Laboratory of Neuropsychology, National Institute of Mental Health, National Institutes of Health, Bethesda, Maryland, United States of America.
PLoS Comput Biol. 2023 Jan 30;19(1):e1010873. doi: 10.1371/journal.pcbi.1010873. eCollection 2023 Jan.

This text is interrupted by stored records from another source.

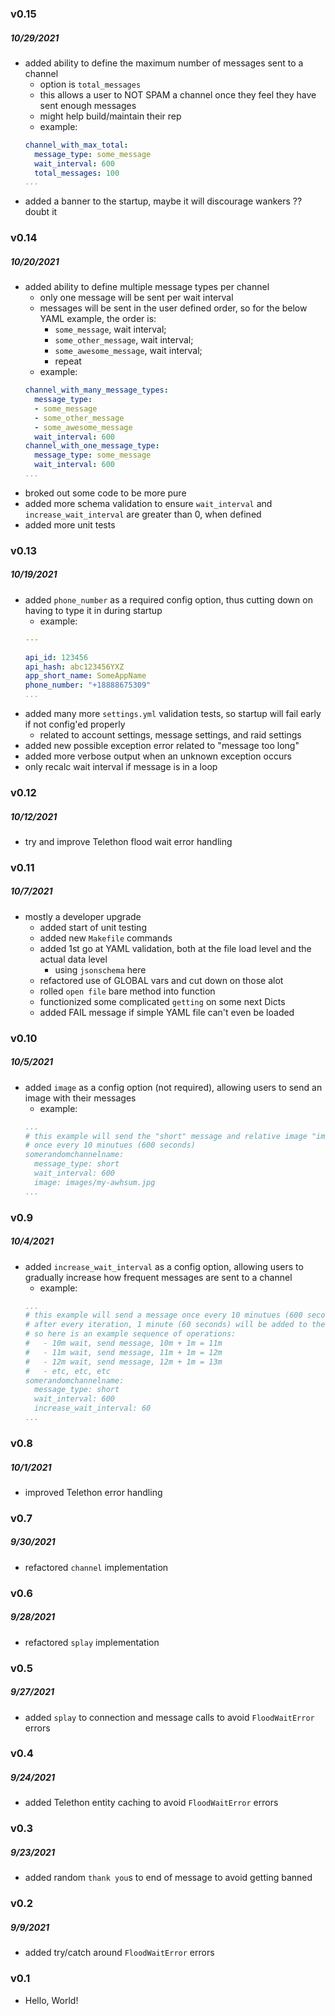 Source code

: ### v0.15
##### 10/29/2021
- added ability to define the maximum number of messages sent to a channel
  - option is `total_messages`
  - this allows a user to NOT SPAM a channel once they feel they have sent enough messages
  - might help build/maintain their rep
  - example:
  ```yaml
  channel_with_max_total:
    message_type: some_message
    wait_interval: 600
    total_messages: 100
  ...
  ```
- added a banner to the startup, maybe it will discourage wankers ?? doubt it

### v0.14
##### 10/20/2021
- added ability to define multiple message types per channel
  - only one message will be sent per wait interval
  - messages will be sent in the user defined order, so for the below YAML example, the order is:
    - `some_message`, wait interval;
    - `some_other_message`, wait interval;
    - `some_awesome_message`, wait interval;
    - repeat
  - example:
  ```yaml
  channel_with_many_message_types:
    message_type:
    - some_message
    - some_other_message
    - some_awesome_message
    wait_interval: 600
  channel_with_one_message_type:
    message_type: some_message
    wait_interval: 600
  ...
  ```
- broked out some code to be more pure
- added more schema validation to ensure `wait_interval` and `increase_wait_interval` are greater than 0, when defined
- added more unit tests

### v0.13
##### 10/19/2021
- added `phone_number` as a required config option, thus cutting down on having to type it in during startup
  - example:
  ```yaml
  ---

  api_id: 123456
  api_hash: abc123456YXZ
  app_short_name: SomeAppName
  phone_number: "+18888675309"
  ...
  ```
- added many more `settings.yml` validation tests, so startup will fail early if not config'ed properly
  - related to account settings, message settings, and raid settings
- added new possible exception error related to "message too long"
- added more verbose output when an unknown exception occurs
- only recalc wait interval if message is in a loop

### v0.12
##### 10/12/2021
- try and improve Telethon flood wait error handling

### v0.11
##### 10/7/2021
- mostly a developer upgrade
  - added start of unit testing
  - added new `Makefile` commands
  - added 1st go at YAML validation, both at the file load level and the actual data level
    - using `jsonschema` here
  - refactored use of GLOBAL vars and cut down on those alot
  - rolled `open file` bare method into function
  - functionized some complicated `getting` on some next Dicts
  - added FAIL message if simple YAML file can't even be loaded

### v0.10
##### 10/5/2021
- added `image` as a config option (not required), allowing users to send an image with their messages
  - example:
  ```yaml
  ...
  # this example will send the "short" message and relative image "images/my-awhsum.jpg"
  # once every 10 minutues (600 seconds)
  somerandomchannelname:
    message_type: short
    wait_interval: 600
    image: images/my-awhsum.jpg
  ...
  ```

### v0.9
##### 10/4/2021
- added `increase_wait_interval` as a config option, allowing users to gradually increase how frequent messages are sent to a channel
  - example:
  ```yaml
  ...
  # this example will send a message once every 10 minutues (600 seconds)
  # after every iteration, 1 minute (60 seconds) will be added to the previous attempt's wait interval
  # so here is an example sequence of operations:
  #   - 10m wait, send message, 10m + 1m = 11m
  #   - 11m wait, send message, 11m + 1m = 12m
  #   - 12m wait, send message, 12m + 1m = 13m
  #   - etc, etc, etc
  somerandomchannelname:
    message_type: short
    wait_interval: 600
    increase_wait_interval: 60
  ...
  ```

### v0.8
##### 10/1/2021
- improved Telethon error handling

### v0.7
##### 9/30/2021
- refactored `channel` implementation

### v0.6
##### 9/28/2021
- refactored `splay` implementation

### v0.5
##### 9/27/2021
- added `splay` to connection and message calls to avoid `FloodWaitError` errors

### v0.4
##### 9/24/2021
- added Telethon entity caching to avoid `FloodWaitError` errors

### v0.3
##### 9/23/2021
- added random `thank you`s to end of message to avoid getting banned

### v0.2
##### 9/9/2021
- added try/catch around `FloodWaitError` errors

### v0.1
- Hello, World!
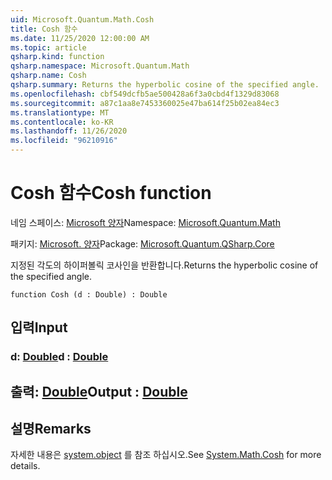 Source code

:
 ```yaml
---
uid: Microsoft.Quantum.Math.Cosh
title: Cosh 함수
ms.date: 11/25/2020 12:00:00 AM
ms.topic: article
qsharp.kind: function
qsharp.namespace: Microsoft.Quantum.Math
qsharp.name: Cosh
qsharp.summary: Returns the hyperbolic cosine of the specified angle.
ms.openlocfilehash: cbf549dcfb5ae500428a6f3a0cbd4f1329d83068
ms.sourcegitcommit: a87c1aa8e7453360025e47ba614f25b02ea84ec3
ms.translationtype: MT
ms.contentlocale: ko-KR
ms.lasthandoff: 11/26/2020
ms.locfileid: "96210916"
---
```

# <a name="cosh-function"></a><span data-ttu-id="a2a83-102">Cosh 함수</span><span class="sxs-lookup"><span data-stu-id="a2a83-102">Cosh function</span></span>

<span data-ttu-id="a2a83-103">네임 스페이스: [Microsoft 양자](xref:Microsoft.Quantum.Math)</span><span class="sxs-lookup"><span data-stu-id="a2a83-103">Namespace: [Microsoft.Quantum.Math](xref:Microsoft.Quantum.Math)</span></span>

<span data-ttu-id="a2a83-104">패키지: [Microsoft. 양자](https://nuget.org/packages/Microsoft.Quantum.QSharp.Core)</span><span class="sxs-lookup"><span data-stu-id="a2a83-104">Package: [Microsoft.Quantum.QSharp.Core](https://nuget.org/packages/Microsoft.Quantum.QSharp.Core)</span></span>


<span data-ttu-id="a2a83-105">지정된 각도의 하이퍼볼릭 코사인을 반환합니다.</span><span class="sxs-lookup"><span data-stu-id="a2a83-105">Returns the hyperbolic cosine of the specified angle.</span></span>

```qsharp
function Cosh (d : Double) : Double
```


## <a name="input"></a><span data-ttu-id="a2a83-106">입력</span><span class="sxs-lookup"><span data-stu-id="a2a83-106">Input</span></span>

### <a name="d--double"></a><span data-ttu-id="a2a83-107">d: [Double](xref:microsoft.quantum.lang-ref.double)</span><span class="sxs-lookup"><span data-stu-id="a2a83-107">d : [Double](xref:microsoft.quantum.lang-ref.double)</span></span>





## <a name="output--double"></a><span data-ttu-id="a2a83-108">출력: [Double](xref:microsoft.quantum.lang-ref.double)</span><span class="sxs-lookup"><span data-stu-id="a2a83-108">Output : [Double](xref:microsoft.quantum.lang-ref.double)</span></span>



## <a name="remarks"></a><span data-ttu-id="a2a83-109">설명</span><span class="sxs-lookup"><span data-stu-id="a2a83-109">Remarks</span></span>

<span data-ttu-id="a2a83-110">자세한 내용은 [system.object](https://docs.microsoft.com/dotnet/api/system.math.cosh) 를 참조 하십시오.</span><span class="sxs-lookup"><span data-stu-id="a2a83-110">See [System.Math.Cosh](https://docs.microsoft.com/dotnet/api/system.math.cosh) for more details.</span></span> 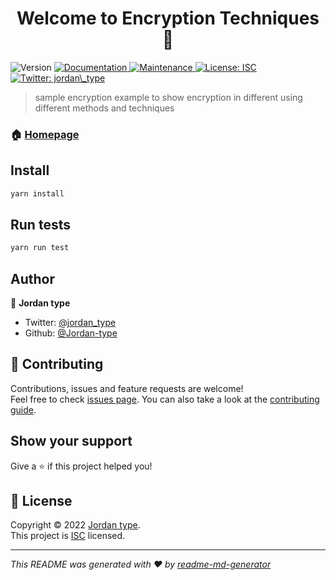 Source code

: <h1 align="center">Welcome to Encryption Techniques 👋</h1>
<p>
  <img alt="Version" src="https://img.shields.io/badge/version-1.0.0-blue.svg?cacheSeconds=2592000" />
  <a href="https://github.com/Jordan-type/encryption-techniques#readme" target="_blank">
    <img alt="Documentation" src="https://img.shields.io/badge/documentation-yes-brightgreen.svg" />
  </a>
  <a href="https://github.com/Jordan-type/encryption-techniques/graphs/commit-activity" target="_blank">
    <img alt="Maintenance" src="https://img.shields.io/badge/Maintained%3F-yes-green.svg" />
  </a>
  <a href="https://github.com/Jordan-type/encryption-techniques/blob/master/LICENSE" target="_blank">
    <img alt="License: ISC" src="https://img.shields.io/github/license/Jordan-type/Encryption Techniques" />
  </a>
  <a href="https://twitter.com/jordan\_type" target="_blank">
    <img alt="Twitter: jordan\_type" src="https://img.shields.io/twitter/follow/jordan\_type.svg?style=social" />
  </a>
</p>

> sample encryption example to show encryption in different using different methods and techniques

### 🏠 [Homepage](https://github.com/Jordan-type/encryption-techniques#readme)

## Install

```sh
yarn install
```

## Run tests

```sh
yarn run test
```

## Author

👤 **Jordan type**

* Twitter: [@jordan\_type](https://twitter.com/jordan\_type)
* Github: [@Jordan-type](https://github.com/Jordan-type)

## 🤝 Contributing

Contributions, issues and feature requests are welcome!<br />Feel free to check [issues page](https://github.com/Jordan-type/encryption-techniques/issues). You can also take a look at the [contributing guide](https://github.com/Jordan-type/encryption-techniques/blob/master/CONTRIBUTING.md).

## Show your support

Give a ⭐️ if this project helped you!

## 📝 License

Copyright © 2022 [Jordan type](https://github.com/Jordan-type).<br />
This project is [ISC](https://github.com/Jordan-type/encryption-techniques/blob/master/LICENSE) licensed.

***
_This README was generated with ❤️ by [readme-md-generator](https://github.com/kefranabg/readme-md-generator)_ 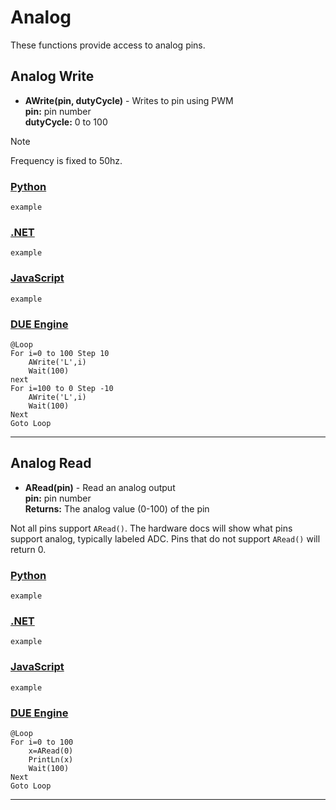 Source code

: # Analog

These functions provide access to analog pins. 

## Analog Write

- **AWrite(pin, dutyCycle)**  - Writes to pin using PWM <br>
**pin:** pin number<br>
**dutyCycle:** 0 to 100

> [!NOTE] 
> Frequency is fixed to 50hz.

### [Python](#tab/pythonw)
```basic
example
```

### [.NET](#tab/netw)
```basic
example
```

### [JavaScript](#tab/javascriptw)
```basic
example
```

### [DUE Engine](#tab/dueenginew)
```basic
@Loop
For i=0 to 100 Step 10
    AWrite('L',i)
    Wait(100)
next
For i=100 to 0 Step -10
    AWrite('L',i) 
    Wait(100)
Next
Goto Loop
```

---

## Analog Read

- **ARead(pin)**  - Read an analog output <br>
**pin:** pin number <br>
**Returns:** The analog value (0-100) of the pin 

Not all pins support `ARead()`. The hardware docs will show what pins support analog, typically labeled ADC. Pins that do not support `ARead()` will return 0.

### [Python](#tab/pythonr)
```basic
example
```

### [.NET](#tab/netr)
```basic
example
```

### [JavaScript](#tab/javascriptr)
```basic
example
```

### [DUE Engine](#tab/dueenginer)
```basic
@Loop
For i=0 to 100
    x=ARead(0)
    PrintLn(x)  
    Wait(100)
Next
Goto Loop
```

--- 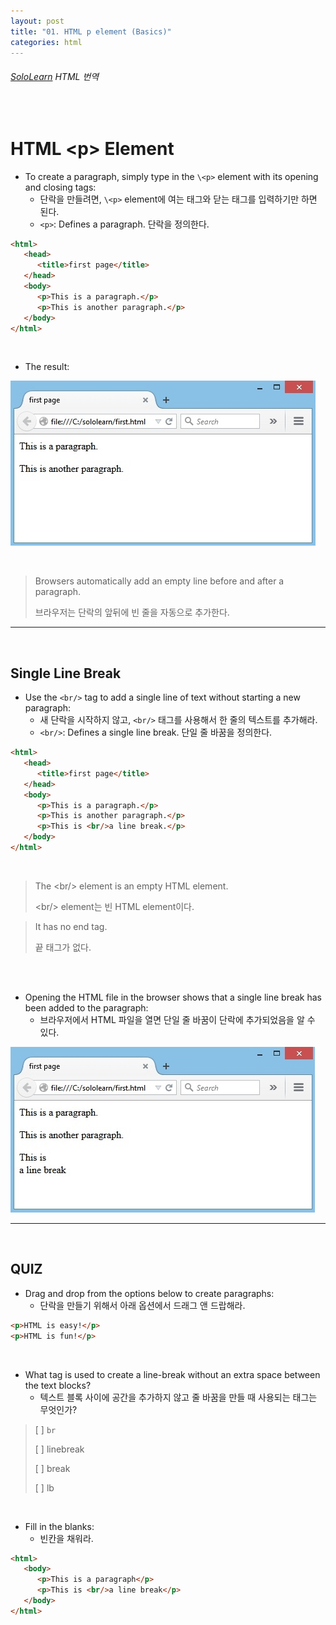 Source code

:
 ```yaml
---
layout: post
title: "01. HTML p element (Basics)"
categories: html
---
```


###### [SoloLearn](https://www.sololearn.com/) HTML 번역

<br>

# HTML \<p> Element

- To create a paragraph, simply type in the `\<p>` element with its opening and closing tags:
  - 단락을 만들려면, `\<p>` element에 여는 태그와 닫는 태그를 입력하기만 하면 된다.
  - `<p>`: Defines a paragraph. 단락을 정의한다.

```html
<html>
   <head>
      <title>first page</title>
   </head>
   <body>
      <p>This is a paragraph.</p>
      <p>This is another paragraph.</p>
   </body>
</html>
```

<br>

- The result:

![sololearn img](/assets/img/sololearn-html-basic-01-01.jpeg)

<br>

> Browsers automatically add an empty line before and after a paragraph.
>
> 브라우저는 단락의 앞뒤에 빈 줄을 자동으로 추가한다.

------

<br>

## Single Line Break

- Use the `<br/>` tag to add a single line of text without starting a new paragraph:
  - 새 단락을 시작하지 않고, `<br/>` 태그를 사용해서 한 줄의 텍스트를 추가해라.
  - `<br/>`: Defines a single line break. 단일 줄 바꿈을 정의한다.

```html
<html>
   <head>
      <title>first page</title>
   </head>
   <body>
      <p>This is a paragraph.</p>
      <p>This is another paragraph.</p>
      <p>This is <br/>a line break.</p>
   </body>
</html>
```

<br>

> The \<br/> element is an empty HTML element.
>
> \<br/> element는 빈 HTML element이다.

> It has no end tag.
>
> 끝 태그가 없다.

<br>

<br>

- Opening the HTML file in the browser shows that a single line break has been added to the paragraph:
  - 브라우저에서 HTML 파일을 열면 단일 줄 바꿈이 단락에 추가되었음을 알 수 있다.

![sololearn img](/assets/img/sololearn-html-basic-01-02.jpeg)

------

<br>

## QUIZ

- Drag and drop from the options below to create paragraphs:
  - 단락을 만들기 위해서 아래 옵션에서 드래그 앤 드랍해라.

```html
<p>HTML is easy!</p>
<p>HTML is fun!</p>
```

<br>

- What tag is used to create a line-break without an extra space between the text blocks?
  - 텍스트 블록 사이에 공간을 추가하지 않고 줄 바꿈을 만들 때 사용되는 태그는 무엇인가?

> [ ] `br`
>
> [ ] linebreak
>
> [ ] break
>
> [ ] lb

<br>

- Fill in the blanks:
  - 빈칸을 채워라.

```html
<html>
   <body>
      <p>This is a paragraph</p>
      <p>This is <br/>a line break</p>
   </body>
</html>
```

<br>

Choice impulsivity is characterized by the choice of immediate, smaller reward options over future, larger reward options, and is often thought to be associated with negative life outcomes. However, some environments make future rewards more uncertain, and in these environments impulsive choices can be beneficial. Here we examined the conditions under which impulsive vs. non-impulsive decision strategies would be advantageous. We used Markov Decision Processes (MDPs) to model three common decision-making tasks: Temporal Discounting, Information Sampling, and an Explore-Exploit task. We manipulated environmental variables to create circumstances where future outcomes were relatively uncertain. We then manipulated the discount factor of an MDP agent, which affects the value of immediate versus future rewards, to model impulsive and non-impulsive behavior. This allowed us to examine the performance of impulsive and non-impulsive agents in more or less predictable environments. In Temporal Discounting, we manipulated the transition probability to delayed rewards and found that the agent with the lower discount factor (i.e. the impulsive agent) collected more average reward than the agent with a higher discount factor (the non-impulsive agent) by selecting immediate reward options when the probability of receiving the future reward was low. In the Information Sampling task, we manipulated the amount of information obtained with each sample. When sampling led to small information gains, the impulsive MDP agent collected more average reward than the non-impulsive agent. Third, in the Explore-Exploit task, we manipulated the substitution rate for novel options. When the substitution rate was high, the impulsive agent again performed better than the non-impulsive agent, as it explored the novel options less and instead exploited options with known reward values. The results of these analyses show that impulsivity can be advantageous in environments that are unexpectedly uncertain.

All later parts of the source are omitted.